BRICS’s growing remittance impact

In August, the BRICS bloc made the historic step of more than doubling, with the addition of six new countries. This provides renewed economic clout for the group on multiple metrics, not least in terms of a potential shift away from the US dollar for international trade, but it also increases the significance of the bloc as a sender of consumer remittances.

New additions makes BRICS a major source of remittances
Outbound remittance flows from current and new BRICS countries

Analysis of our own market sizing data for the current BRICS countries – Brazil, Russia, India, China and South Africa – as well as the six new additions – Argentina, Egypt, Ethiopia, Iran, Saudi Arabia and the United Arab Emirates – shows that while the bloc was already the source of a large amount of the world’s consumer remittances, this will grow significantly with the new additions.

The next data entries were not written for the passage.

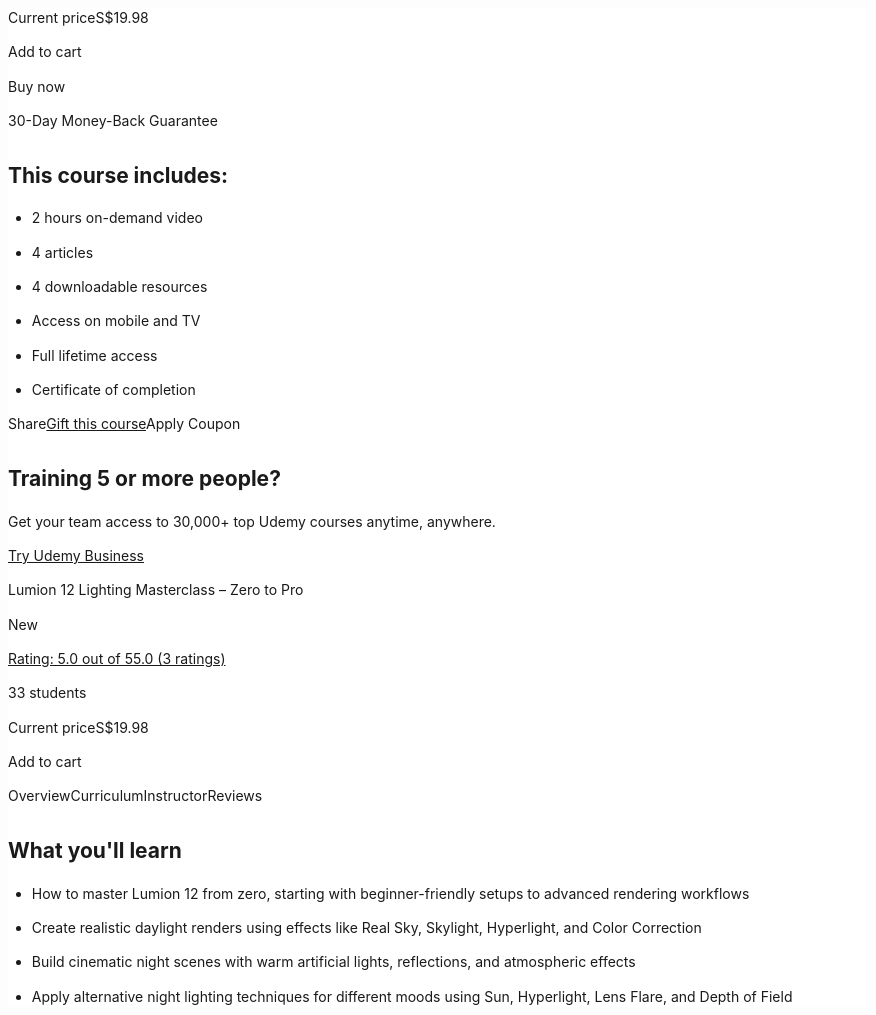 Current priceS$19.98

Add to cart

Buy now

30-Day Money-Back Guarantee

## This course includes:

-   2 hours on-demand video
    
-   4 articles
    
-   4 downloadable resources
    
-   Access on mobile and TV
    
-   Full lifetime access
    
-   Certificate of completion
    

Share[Gift this course](https://www.udemy.com/join/signup-popup/?locale=en_US&response_type=html&return_link=https%3A%2F%2Fwww.udemy.com%2Fcourse%2Flumion-12-realistic-rendering-tutorial-from-zero-to-pro%2F&source=course_landing_page&ref=&next=%2Fgift%2Flumion-12-realistic-rendering-tutorial-from-zero-to-pro%2F)Apply Coupon

## Training 5 or more people?

Get your team access to 30,000+ top Udemy courses anytime, anywhere.

[Try Udemy Business](/udemy-business/?locale=en_US&path=request-demo-mx%2F&ref=marketplace_control_design&utm_campaign=mx-hooks&utm_content=clp&utm_medium=referral&utm_source=marketplace&utm_term=)

Lumion 12 Lighting Masterclass – Zero to Pro

New

[Rating: 5.0 out of 55.0 (3 ratings)](#reviews)

33 students

Current priceS$19.98

Add to cart

OverviewCurriculumInstructorReviews

## What you'll learn

-   How to master Lumion 12 from zero, starting with beginner-friendly setups to advanced rendering workflows
    
-   Create realistic daylight renders using effects like Real Sky, Skylight, Hyperlight, and Color Correction
    
-   Build cinematic night scenes with warm artificial lights, reflections, and atmospheric effects
    
-   Apply alternative night lighting techniques for different moods using Sun, Hyperlight, Lens Flare, and Depth of Field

We estimate that in 2023, the five current BRICS countries will send around $42.7bn in consumer remittances over the course of the year. However, the additional six countries will send almost twice this, at $82.5bn – bringing the bloc’s total to $125.2bn. As of 2025, this is expected to rise to $47.1bn for the original BRICS countries and $91.8bn for the new additions, for a total of $138.9bn. 

In terms of share of global flows, this represents a significant increase. In 2023, the core five BRICS countries are expected to account for 5.5% of all money sent as consumer remittances globally – one in 18 dollars sent this year. However, with the new countries added this will increase to 16.2% – one in six dollars.

The amount sent by the new BRICS countries is also expected to grow at a faster rate than that of the current BRICS countries. While the amount of consumer remittances sent from the current five countries is set to grow by 10.4% between 2023 and 2025, money sent from the new six countries is set to grow by 11.3% over the same period.

This increasingly makes the BRICS bloc a significant player in the remittances space, and if it decides to increase its focus on dedollarisation efforts, it could prove to be a powerful shaper of remittance trends over the next few years.